A high-water mark in PE deal flow

by Brenon Daly

High-water marks only become apparent when the waters recede. As time passes, the pinnacle stands out even more because everything that follows comes at a lower level. We see that in deal flow, too.

Consider the take-private of Ultimate Software, which did indeed prove to be the ‘ultimate’ LBO of 2019. No other deal came close to its size ($11bn) or valuation (11x). On average, the tech companies that got erased off US exchanges after the HR software vendor garnered an average valuation of just a smidge more than 3x trailing sales, according to 451 Researchs M&A KnowledgeBase.

Now, we have an early entry for the singular private equity (PE) transaction of 2020: Insight Partners’ $5bn recapitalization of Veeam. Both in terms of transaction structure and size, it is an outlier. And it will almost certainly remain that way for the full year, even as PE shops likely put up more than 1,000 prints again in 2020.

For starters, financial buyers have only just started shopping in venture portfolios, and are significantly underrepresented there. (Our data shows that PE firms over the two previous years have accounted for just 22% of purchases of venture-backed companies, which is fully 10 percentage points lower than the ‘market share’ they hold across all of tech M&A.) Within that, recaps – or a single financial sponsor replacing a syndicate of investors – are only a tiny slice of those deals.

Of course, Insight was already on Veeam’s syndicate, having invested $500m previously. But in most cases, VC-to-PE deals break down due to unbridgeable valuation gaps. (Oversimplified, the discrepancy goes something like this: VCs tend to value startups aspirationally, while PEs tend to value startups realistically.)

Beyond the unusual transformation of Insight going from minority shareholder to outright owner of Veeam, the transaction is also likely to stand on its own this year because of its size. The M&A KnowledgeBase lists only three tech deals by sponsors over the past year that are larger than the pending recap of the data-protection provider.

And over the course of the past year, PE business has dried up.
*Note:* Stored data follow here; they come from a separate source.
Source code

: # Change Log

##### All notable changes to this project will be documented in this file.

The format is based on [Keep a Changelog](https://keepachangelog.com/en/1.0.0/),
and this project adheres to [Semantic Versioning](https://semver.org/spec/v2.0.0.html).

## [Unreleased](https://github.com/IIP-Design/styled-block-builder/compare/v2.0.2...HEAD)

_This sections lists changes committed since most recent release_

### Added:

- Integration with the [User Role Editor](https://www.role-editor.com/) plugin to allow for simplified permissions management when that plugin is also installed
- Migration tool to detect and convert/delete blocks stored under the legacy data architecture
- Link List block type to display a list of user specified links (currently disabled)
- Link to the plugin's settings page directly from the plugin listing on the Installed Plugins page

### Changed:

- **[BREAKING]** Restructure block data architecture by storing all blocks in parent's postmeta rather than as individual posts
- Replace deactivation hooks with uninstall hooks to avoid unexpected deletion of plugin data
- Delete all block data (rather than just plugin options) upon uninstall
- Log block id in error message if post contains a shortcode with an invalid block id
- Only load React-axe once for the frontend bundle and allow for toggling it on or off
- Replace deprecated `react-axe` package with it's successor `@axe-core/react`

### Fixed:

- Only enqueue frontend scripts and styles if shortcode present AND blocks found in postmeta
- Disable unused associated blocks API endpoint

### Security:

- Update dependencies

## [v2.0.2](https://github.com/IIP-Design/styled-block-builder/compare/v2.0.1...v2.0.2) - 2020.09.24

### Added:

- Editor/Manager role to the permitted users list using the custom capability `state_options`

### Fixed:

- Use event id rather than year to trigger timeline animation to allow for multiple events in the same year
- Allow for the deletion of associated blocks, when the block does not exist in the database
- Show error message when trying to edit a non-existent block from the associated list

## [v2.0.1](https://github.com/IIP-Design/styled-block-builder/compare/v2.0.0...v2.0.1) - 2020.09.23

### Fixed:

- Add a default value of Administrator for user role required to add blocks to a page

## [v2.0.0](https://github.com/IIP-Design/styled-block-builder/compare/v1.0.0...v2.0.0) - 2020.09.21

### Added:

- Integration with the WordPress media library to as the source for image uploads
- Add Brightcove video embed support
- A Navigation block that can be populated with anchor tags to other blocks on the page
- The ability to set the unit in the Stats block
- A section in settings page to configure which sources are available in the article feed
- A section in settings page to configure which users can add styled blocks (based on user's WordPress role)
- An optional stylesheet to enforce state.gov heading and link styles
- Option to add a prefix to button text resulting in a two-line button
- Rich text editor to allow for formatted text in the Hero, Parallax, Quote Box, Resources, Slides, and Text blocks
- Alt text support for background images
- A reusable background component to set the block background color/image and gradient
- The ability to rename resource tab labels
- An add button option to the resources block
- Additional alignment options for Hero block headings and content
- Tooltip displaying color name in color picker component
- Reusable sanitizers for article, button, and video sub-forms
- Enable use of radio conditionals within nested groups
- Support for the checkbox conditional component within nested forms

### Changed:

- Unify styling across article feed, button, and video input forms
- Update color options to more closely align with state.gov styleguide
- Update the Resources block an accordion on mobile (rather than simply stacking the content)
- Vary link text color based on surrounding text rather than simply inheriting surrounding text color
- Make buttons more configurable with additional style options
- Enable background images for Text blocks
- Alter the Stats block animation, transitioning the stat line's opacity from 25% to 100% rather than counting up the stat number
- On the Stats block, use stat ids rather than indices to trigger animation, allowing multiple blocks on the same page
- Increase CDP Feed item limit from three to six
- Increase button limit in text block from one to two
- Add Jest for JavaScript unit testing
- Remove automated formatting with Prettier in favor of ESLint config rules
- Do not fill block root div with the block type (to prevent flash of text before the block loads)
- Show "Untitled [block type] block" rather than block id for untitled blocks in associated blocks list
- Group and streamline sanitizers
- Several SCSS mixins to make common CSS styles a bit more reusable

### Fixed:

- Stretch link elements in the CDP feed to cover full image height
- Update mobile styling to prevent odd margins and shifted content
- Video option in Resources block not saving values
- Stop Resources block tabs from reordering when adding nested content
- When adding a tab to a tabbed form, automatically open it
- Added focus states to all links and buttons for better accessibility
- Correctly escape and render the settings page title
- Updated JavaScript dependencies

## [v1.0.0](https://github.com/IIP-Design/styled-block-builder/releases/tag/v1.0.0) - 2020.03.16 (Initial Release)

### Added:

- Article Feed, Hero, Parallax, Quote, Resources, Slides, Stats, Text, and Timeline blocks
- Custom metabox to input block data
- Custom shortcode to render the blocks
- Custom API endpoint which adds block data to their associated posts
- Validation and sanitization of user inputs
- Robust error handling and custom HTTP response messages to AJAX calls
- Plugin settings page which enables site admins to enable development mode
Spending on transactions by buyout shops dropped 20% in 2019 compared with 2018, while last year also saw the first decline in the number of PE prints in six years. Further, 2020 may slow even more. In our annual survey of senior tech investment bankers, they told us their pipeline for PE work is not as full as their overall pipeline for the coming year. That’s the first time in three years they haven’t been busier with financial acquirers.